Start of Task material

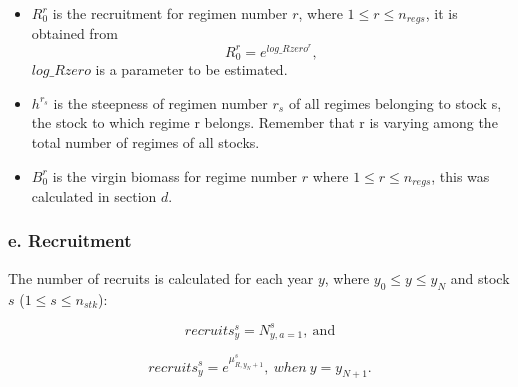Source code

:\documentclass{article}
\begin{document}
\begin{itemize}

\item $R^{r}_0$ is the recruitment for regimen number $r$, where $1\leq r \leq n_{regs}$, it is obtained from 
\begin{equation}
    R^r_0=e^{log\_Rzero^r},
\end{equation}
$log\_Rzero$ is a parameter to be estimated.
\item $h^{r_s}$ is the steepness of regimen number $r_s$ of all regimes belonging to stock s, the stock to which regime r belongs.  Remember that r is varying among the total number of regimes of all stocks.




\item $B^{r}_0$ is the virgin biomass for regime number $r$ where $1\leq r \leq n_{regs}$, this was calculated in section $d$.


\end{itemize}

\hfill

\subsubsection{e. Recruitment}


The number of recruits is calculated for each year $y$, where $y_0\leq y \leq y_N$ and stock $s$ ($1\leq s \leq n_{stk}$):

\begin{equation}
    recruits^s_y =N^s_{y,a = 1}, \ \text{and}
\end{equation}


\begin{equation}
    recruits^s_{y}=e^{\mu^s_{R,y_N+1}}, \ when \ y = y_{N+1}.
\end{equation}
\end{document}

End of Task material
Start of Task material

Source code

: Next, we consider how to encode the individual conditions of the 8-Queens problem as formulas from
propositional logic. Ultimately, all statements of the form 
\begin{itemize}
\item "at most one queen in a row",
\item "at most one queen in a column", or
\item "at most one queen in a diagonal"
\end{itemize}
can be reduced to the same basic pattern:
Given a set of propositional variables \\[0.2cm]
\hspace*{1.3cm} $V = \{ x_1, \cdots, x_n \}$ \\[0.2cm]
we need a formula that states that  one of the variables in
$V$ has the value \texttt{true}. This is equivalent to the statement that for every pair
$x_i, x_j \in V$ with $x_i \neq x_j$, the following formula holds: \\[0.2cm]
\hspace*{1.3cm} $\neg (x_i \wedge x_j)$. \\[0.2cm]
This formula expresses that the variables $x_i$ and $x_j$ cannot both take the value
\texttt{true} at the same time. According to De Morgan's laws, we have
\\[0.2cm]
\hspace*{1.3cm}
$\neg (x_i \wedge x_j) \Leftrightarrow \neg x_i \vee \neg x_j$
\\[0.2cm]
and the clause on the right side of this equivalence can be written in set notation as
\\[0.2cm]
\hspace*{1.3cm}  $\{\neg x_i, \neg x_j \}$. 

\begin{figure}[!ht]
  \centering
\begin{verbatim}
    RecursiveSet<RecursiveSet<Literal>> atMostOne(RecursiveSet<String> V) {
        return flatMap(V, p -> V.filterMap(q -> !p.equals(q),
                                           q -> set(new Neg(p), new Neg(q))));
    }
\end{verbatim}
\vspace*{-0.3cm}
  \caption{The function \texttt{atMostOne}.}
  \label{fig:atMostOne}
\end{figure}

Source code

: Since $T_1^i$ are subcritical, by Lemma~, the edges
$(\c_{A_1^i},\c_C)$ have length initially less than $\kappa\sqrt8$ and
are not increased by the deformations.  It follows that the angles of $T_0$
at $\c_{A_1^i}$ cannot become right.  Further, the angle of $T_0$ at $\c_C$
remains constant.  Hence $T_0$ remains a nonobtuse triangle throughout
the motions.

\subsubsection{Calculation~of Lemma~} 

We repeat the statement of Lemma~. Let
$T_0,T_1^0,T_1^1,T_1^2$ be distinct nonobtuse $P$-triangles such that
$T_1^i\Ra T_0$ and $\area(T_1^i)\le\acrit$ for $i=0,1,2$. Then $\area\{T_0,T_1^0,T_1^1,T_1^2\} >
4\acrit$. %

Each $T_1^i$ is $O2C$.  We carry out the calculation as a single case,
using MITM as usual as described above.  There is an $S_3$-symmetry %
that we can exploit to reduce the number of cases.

End of Task material

**Task brief:** Your task is to restate, word for word, only those lines above that fall between the line holding "q -> set(new" and the line holding "that we can", inclusive.

**Answer section:**
                                           q -> set(new Neg(p), new Neg(q))));
    }
\end{verbatim}
\vspace*{-0.3cm}
  \caption{The function \texttt{atMostOne}.}
  \label{fig:atMostOne}
\end{figure}

Source code

: Since $T_1^i$ are subcritical, by Lemma~, the edges
$(\c_{A_1^i},\c_C)$ have length initially less than $\kappa\sqrt8$ and
are not increased by the deformations.  It follows that the angles of $T_0$
at $\c_{A_1^i}$ cannot become right.  Further, the angle of $T_0$ at $\c_C$
remains constant.  Hence $T_0$ remains a nonobtuse triangle throughout
the motions.

\subsubsection{Calculation~of Lemma~} 

We repeat the statement of Lemma~. Let
$T_0,T_1^0,T_1^1,T_1^2$ be distinct nonobtuse $P$-triangles such that
$T_1^i\Ra T_0$ and $\area(T_1^i)\le\acrit$ for $i=0,1,2$. Then $\area\{T_0,T_1^0,T_1^1,T_1^2\} >
4\acrit$. %

Each $T_1^i$ is $O2C$.  We carry out the calculation as a single case,
using MITM as usual as described above.  There is an $S_3$-symmetry %
that we can exploit to reduce the number of cases.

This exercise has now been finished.